Evaders are generally small animals that make use of behavioural strategies to avoid the harsh conditions (which, in both habitats, includes below-freezing temperatures, low humidity, lack of food, and - at high altitudes, or when there's snow on the ground - dangerous levels of UV radiation. They're going to do this by exploiting microclimates within their habitat - mostly burrows (hard to dig in frozen soils, but tunnels under the snow are both significantly warmer and significantly more humid than the environment above) or rock crevices (especially in alpine habitats, where erosion creates many ideal hiding places). Evaders are going to time their behaviours to coincide with periods of lower environmental stress - e.g. hibernate during the winter and move around during the summer, or only leave their burrows at daytime when they can warm up in the morning sunshine. Another category of evaders are migratory species which live and feed in the polar regions in the summer, and run away to more temperate climes during the winter. These animals can be larger, since they don't need to exploit microclimates when conditions are bad - they can just leave. Being big is also good for travelling since you can store more energy as fat reserves and cover more ground. Most animals in extreme environments are going to be evaders, just given the relative complexity of adaptation involved.

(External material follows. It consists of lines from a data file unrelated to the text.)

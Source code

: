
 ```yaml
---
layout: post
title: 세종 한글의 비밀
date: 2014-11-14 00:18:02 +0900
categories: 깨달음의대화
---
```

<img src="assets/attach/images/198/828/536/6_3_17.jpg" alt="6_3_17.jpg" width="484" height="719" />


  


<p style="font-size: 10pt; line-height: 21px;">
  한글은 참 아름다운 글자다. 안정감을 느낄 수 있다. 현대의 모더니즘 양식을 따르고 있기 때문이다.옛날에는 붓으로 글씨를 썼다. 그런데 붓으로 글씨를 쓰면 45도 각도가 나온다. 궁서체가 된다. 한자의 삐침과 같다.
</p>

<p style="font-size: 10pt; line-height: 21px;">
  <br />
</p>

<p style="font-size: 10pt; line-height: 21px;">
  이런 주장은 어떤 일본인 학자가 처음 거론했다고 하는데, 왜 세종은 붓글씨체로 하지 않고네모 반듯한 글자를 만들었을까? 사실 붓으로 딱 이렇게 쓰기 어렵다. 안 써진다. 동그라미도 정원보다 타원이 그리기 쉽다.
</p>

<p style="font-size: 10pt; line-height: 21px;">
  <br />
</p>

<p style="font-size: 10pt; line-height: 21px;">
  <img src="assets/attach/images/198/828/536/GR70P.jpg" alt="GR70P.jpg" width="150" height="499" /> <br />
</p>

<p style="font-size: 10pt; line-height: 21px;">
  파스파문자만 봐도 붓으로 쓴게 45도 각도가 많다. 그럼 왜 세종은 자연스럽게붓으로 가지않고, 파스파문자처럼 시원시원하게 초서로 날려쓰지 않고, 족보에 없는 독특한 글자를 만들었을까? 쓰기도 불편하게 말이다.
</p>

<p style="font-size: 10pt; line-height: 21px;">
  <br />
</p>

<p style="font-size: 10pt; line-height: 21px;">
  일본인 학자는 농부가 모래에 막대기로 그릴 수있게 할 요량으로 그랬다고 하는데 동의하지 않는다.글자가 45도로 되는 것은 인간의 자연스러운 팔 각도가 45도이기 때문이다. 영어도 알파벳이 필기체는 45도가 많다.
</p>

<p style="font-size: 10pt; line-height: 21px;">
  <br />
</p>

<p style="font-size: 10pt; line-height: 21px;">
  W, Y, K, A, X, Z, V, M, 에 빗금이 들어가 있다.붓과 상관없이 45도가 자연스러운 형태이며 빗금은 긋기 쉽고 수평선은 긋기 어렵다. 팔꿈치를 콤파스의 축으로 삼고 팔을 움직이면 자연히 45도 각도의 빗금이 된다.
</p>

Endurers, on the other hand, don't migrate and are too big to hide in burrows or rock crevices, so they just tank the environmental damage incurred by the cold temperatures, low humidity, and lack of food. These tend to be large animals that can't effectively hide in burrows or crevices, and which are forced to face the elements head-on. Think muskox, etc. These animals must have specific adaptations to weather the cold - namely, endothermy. Looking at the distribution of life on earth today, the only animals which have any kind of significant presence in extremely cold environments are endotherms - lizards, frogs, salamanders, snakes, etc. all reach limits of their ranges much further south than mammals and birds. Polar endotherms must have additional ways of keeping warm, including thick insulation (blubber or fur), round bodies with few extremities (which are vulnerable to frostbite), and a complex system to warm incoming air so it doesn't freeze the lungs.
In the carboniferous, true endothermy is going to be rare (if it exists at all) and thus very few, if any, animals are going to be endurers. You might get some giant amphibians in high-latitude temperate swamps with similar adaptations to large pelagic fish like Tuna, but that's about it unless you find a clade that can swing both endothermy and insulation. The vast majority of polar animals are going to be evaders. Maybe some primitive synapsids or flying insects will be able to make the annual migration; more likely, the small reptiles, amphibians, and arthropods are going to wait out the winter in burrows and tunnels. Look at modern temperate ectotherms as examples: wood frogs can freeze solid in winter, garter and rattlesnakes find deep holes to hide in until it warms up again in the summer. In the absolute worst of conditions, on the ice sheets themselves, you might find some cold-hardy arthropods (like springtails) grazing on bacterial or algal films (maybe overwintering as cryptobiotic eggs or cysts), but for the most part there's gonna be nothing.